Aliás, em jeito de capitulação e assumindo uma postura que não sai bem na fotografia para um “comandante em chefe”, Nyusi chegou mesmo a referir num momento de improviso que o problema dos raptos “está longe de ser resolvido”.
Durante o seu Informe Anual, o Presidente da República criticou os empresários resgatados que não aceitam partilhar informações com as autoridades da lei e ordem, tendo reconhecido que apesar das medidas tomadas o problema está longe de ser resolvido.
“É um problema que temos que estudar e ver o que é que esta acontecer, porque é real. E as pessoas resgatadas depois não falam. Não dizem porque tem medo. Como vamos resolver se você tem medo de si próprio. Temos tomado medidas, mas não temos resolvido o problema”.
Relativamente a luta contra o terrorismo, o Chefe de Estado reconheceu o país ainda não foi capaz de erradicar definitivamente o terrorismo.
“Ainda não fomos capazes de eliminar total e definitivamente o terrorismo no norte de Moçambique (…), mas conseguimos conter e fazer recuar estas ações. Uma das razões que permitiu este sucesso foi o facto de termos combinado a resposta militar com soluções económicas que trouxeram esperança aos jovens (…) a outra foi o envolvimento combinado (…) das forças da Comunidade de Desenvolvimento da África Austral (SADC) e o Ruanda, numa experiência ímpar”, declarou Nyusi.
Agudizou o descontentamento na função no último ciclo de governação de Nyusi
Os sectores da saúde e da educação estão à beira do colapso, enquanto assiste-se a greves silenciosas nas duas magistraturas. No entanto, o Presidente da República destacou as realizações conseguidas ao longo do seu ciclo de governação nos dois pelouros apesar do descontentamento generalizado dos professores e profissionais de saúde que por diversas vezes paralisaram as actividades
No sector da saúde, Filipe Nyusi revelou que ao longo dos dois ciclos da sua governação houve um crescimento de 21% da rede sanitária, tendo destacado a construção e requalificação de diversos hospitais e centros de saúde em todo território nacional.

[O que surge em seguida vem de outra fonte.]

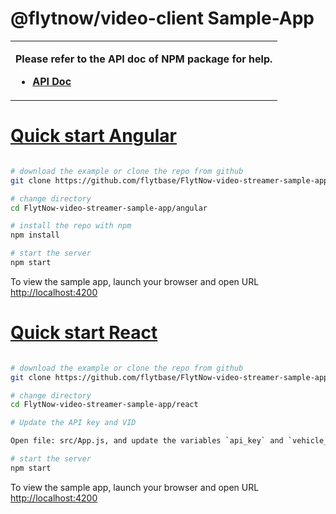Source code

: # @flytnow/video-client Sample-App

<table>
<tr>
<td>

**Please refer to the API doc of NPM package for help.**

- [**API Doc**](https://drive.google.com/file/d/1A_NxLjrD2m5AWnTqxVW-duI8ZXYohN7X/view?usp=sharing)

</td>
</tr>
</table>

# [Quick start Angular](#quick-start)

```bash

# download the example or clone the repo from github
git clone https://github.com/flytbase/FlytNow-video-streamer-sample-app.git

# change directory
cd FlytNow-video-streamer-sample-app/angular

# install the repo with npm
npm install

# start the server
npm start

```

To view the sample app, launch your browser and open URL [http://localhost:4200](http://localhost:4200)

# [Quick start React](#quick-start)

```bash

# download the example or clone the repo from github
git clone https://github.com/flytbase/FlytNow-video-streamer-sample-app.git

# change directory
cd FlytNow-video-streamer-sample-app/react

# Update the API key and VID

Open file: src/App.js, and update the variables `api_key` and `vehicle_id` in the function `componentDidMount()`.

# start the server
npm start

```

To view the sample app, launch your browser and open URL [http://localhost:4200](http://localhost:4200)

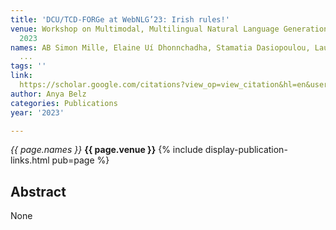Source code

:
 ```yaml
---
title: 'DCU/TCD-FORGe at WebNLG’23: Irish rules!'
venue: Workshop on Multimodal, Multilingual Natural Language Generation (MM-NLG'23),
  2023
names: AB Simon Mille, Elaine Uí Dhonnchadha, Stamatia Dasiopoulou, Lauren Cassidy
  ...
tags: ''
link: 
  https://scholar.google.com/citations?view_op=view_citation&hl=en&user=trwwiW4AAAAJ&pagesize=100&sortby=pubdate&citation_for_view=trwwiW4AAAAJ:AvfA0Oy_GE0C
author: Anya Belz
categories: Publications
year: '2023'

---
```


*{{ page.names }}*
**{{ page.venue }}**
{% include display-publication-links.html pub=page %}
## Abstract

None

A pandemia da Covid-19 foi um verdadeiro teste de fogo para o Sistema Nacional de Saúde. De acordo com o Chefe de Estado, que referiu que nos últimos anos foram construídos oito laboratórios que foram imprescindíveis para a melhoria do armazenamento dos medicamentos, a Organização Mundial da Saúde reconheceu os esforços do país na gestão da pandemia da Covid-19 e, recentemente, no controlo da conjuntivite hemorrágica.
Erradicar a cólera e a malária continua no topo das prioridades das autoridades sanitárias. Durante o Informe Anual, Filipe Nyusi destacou que actualmente o país tem a taxa de mortalidade de menos 1% no que respeita a cólera, sendo que para casos de malária Moçambique registou uma melhoria de 20%.
Relativamente aos partos, Nyusi revelou que o país reduziu significativamente o índice da mortalidade materno-infantil.
Em Moçambique, a educação é vista como um meio indispensável na preparação do capital humano para o combate à pobreza, a promoção do desenvolvimento socioeconômico e o bem-estar do cidadão.
Falando dos avanços alcançados entre 2015 e 2024, o Presidente da República declarou, sem adiantar números, que o país registou redução da taxa de analfabetismo, tendo ainda destacado o facto da matrícula de primeira à nona classes ser grátis desde 2020.
Por outro, para além do aumento das salas de aulas, referiu que em cada 100 crianças 99 iniciam os estudos primários com idade desejada na primeira classe.
Apesar dos inúmeros problemas causados pela implementação da Tabela Salarial Única (TSU), Nyusi defendeu aquele que é para muitos tinha tudo para ser o seu legado, mas passou à margem disso e tornou-se num dos maiores fracassos da sua administração.
“Foi concebida para resolver manifestas discrepâncias de salários entre os funcionários e agentes de Estado com as mesmas qualificações, anos de serviço e responsabilidades, situação que caracterizou a nossa Administração Pública durante décadas”, disse, ignorando a crise de liquidez e os atrasos salariais causados pela má concepção da TSU.